1.      What is the most important issue concerning child rights, according to you?

2.      Why is it important to address this issue?

3.      What can be done to address these issues through the State Network?

4.      What do you think should be the role of a State Network of CRCs?

Post these discussions, the members of the State Network were elected.

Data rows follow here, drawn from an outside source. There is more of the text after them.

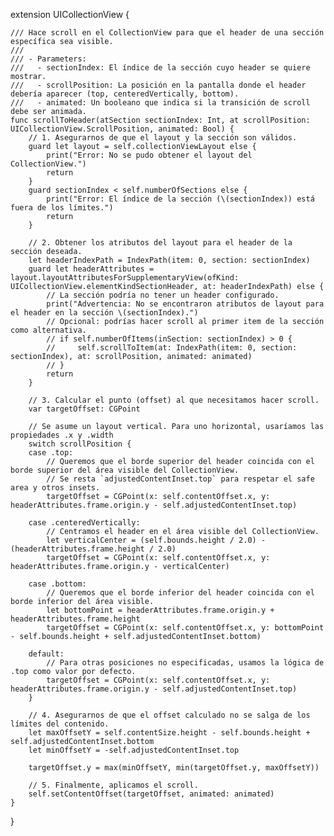 extension UICollectionView {

    /// Hace scroll en el CollectionView para que el header de una sección específica sea visible.
    ///
    /// - Parameters:
    ///   - sectionIndex: El índice de la sección cuyo header se quiere mostrar.
    ///   - scrollPosition: La posición en la pantalla donde el header debería aparecer (top, centeredVertically, bottom).
    ///   - animated: Un booleano que indica si la transición de scroll debe ser animada.
    func scrollToHeader(atSection sectionIndex: Int, at scrollPosition: UICollectionView.ScrollPosition, animated: Bool) {
        // 1. Asegurarnos de que el layout y la sección son válidos.
        guard let layout = self.collectionViewLayout else {
            print("Error: No se pudo obtener el layout del CollectionView.")
            return
        }
        guard sectionIndex < self.numberOfSections else {
            print("Error: El índice de la sección (\(sectionIndex)) está fuera de los límites.")
            return
        }

        // 2. Obtener los atributos del layout para el header de la sección deseada.
        let headerIndexPath = IndexPath(item: 0, section: sectionIndex)
        guard let headerAttributes = layout.layoutAttributesForSupplementaryView(ofKind: UICollectionView.elementKindSectionHeader, at: headerIndexPath) else {
            // La sección podría no tener un header configurado.
            print("Advertencia: No se encontraron atributos de layout para el header en la sección \(sectionIndex).")
            // Opcional: podrías hacer scroll al primer item de la sección como alternativa.
            // if self.numberOfItems(inSection: sectionIndex) > 0 {
            //     self.scrollToItem(at: IndexPath(item: 0, section: sectionIndex), at: scrollPosition, animated: animated)
            // }
            return
        }

        // 3. Calcular el punto (offset) al que necesitamos hacer scroll.
        var targetOffset: CGPoint

        // Se asume un layout vertical. Para uno horizontal, usaríamos las propiedades .x y .width
        switch scrollPosition {
        case .top:
            // Queremos que el borde superior del header coincida con el borde superior del área visible del CollectionView.
            // Se resta `adjustedContentInset.top` para respetar el safe area y otros insets.
            targetOffset = CGPoint(x: self.contentOffset.x, y: headerAttributes.frame.origin.y - self.adjustedContentInset.top)

        case .centeredVertically:
            // Centramos el header en el área visible del CollectionView.
            let verticalCenter = (self.bounds.height / 2.0) - (headerAttributes.frame.height / 2.0)
            targetOffset = CGPoint(x: self.contentOffset.x, y: headerAttributes.frame.origin.y - verticalCenter)

        case .bottom:
            // Queremos que el borde inferior del header coincida con el borde inferior del área visible.
            let bottomPoint = headerAttributes.frame.origin.y + headerAttributes.frame.height
            targetOffset = CGPoint(x: self.contentOffset.x, y: bottomPoint - self.bounds.height + self.adjustedContentInset.bottom)
            
        default:
            // Para otras posiciones no especificadas, usamos la lógica de .top como valor por defecto.
            targetOffset = CGPoint(x: self.contentOffset.x, y: headerAttributes.frame.origin.y - self.adjustedContentInset.top)
        }

        // 4. Asegurarnos de que el offset calculado no se salga de los límites del contenido.
        let maxOffsetY = self.contentSize.height - self.bounds.height + self.adjustedContentInset.bottom
        let minOffsetY = -self.adjustedContentInset.top
        
        targetOffset.y = max(minOffsetY, min(targetOffset.y, maxOffsetY))

        // 5. Finalmente, aplicamos el scroll.
        self.setContentOffset(targetOffset, animated: animated)
    }
}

On 30th, the Network leaders – Mr Bharath Kumar (Bangalore) and Ms Spoorthi (Davangere) geared up to present the unanimous inferences from group discussions to eminent guests on board – Mr C G Hungund, Member, Karnataka State Human Rights Commission, Fr Edward Thomas, Member, Karnataka State Commission for Protection of Child Rights, Fr Koonan Thomas, Vice Provincial and Director – Youth Services, Bangalore Province, Fr Puthenpurayil Kuriakose, Head – YaR Commssion and Fr Joy Nedumparambil, Executive Director – BREADS Bangalore. Post the formal inauguration by lighting the lamp, Mr Bharath Kumar presented the group’s concern on multiple issues that affected children – Child sexual abuse, child marriage, female feticide, bonded labour, discrimination, trafficking. While Mr C G Hungund congratulated project CREAM for establishing this network on its anniversary, Fr Edward Thomas reiterated that children are equal and significant stake holders in protecting child rights. Fr Kuriakose, expressing his pride for these children said that they portrayed hope for many others who were deprived of their rights and insisted on the difference education can make. After Fr Koonan Thomas wishing BREADS to spread the message of CREAM across the nation, Fr Joy Nedumparambil briefed the audience on the genesis of CREAM and shared the obstacles faced in Bellary district for the implementation of Human Rights Education in schools. Ms Spoorthi felt that this stage offered an opportunity to learn about issues in other districts and promised to work for the betterment of children with support from all stake holders through CREAM. Teachers from the districts were also given an opportunity to share their experiences with CRCs and opinions on choosing the way forward. Their enthusiasm compelled BREADS team to declare that child friendly, proactive teachers from the project districts will be duly recognized. The 10 members of the network then came up on stage to plan campaigns on a specific issue for the year 2014. Out of school children and Child Marriage were chosen as the issues of concern and the children decided to organize 4 events at the district level (in 10 districts), 2 events at the regional levels and 1 mass campaign at the State Level in 2014, marking the 2ndanniversary of the project.


In effect, this programme once again outlined that what we were working for – Right to Participation for children – was making its visible impact.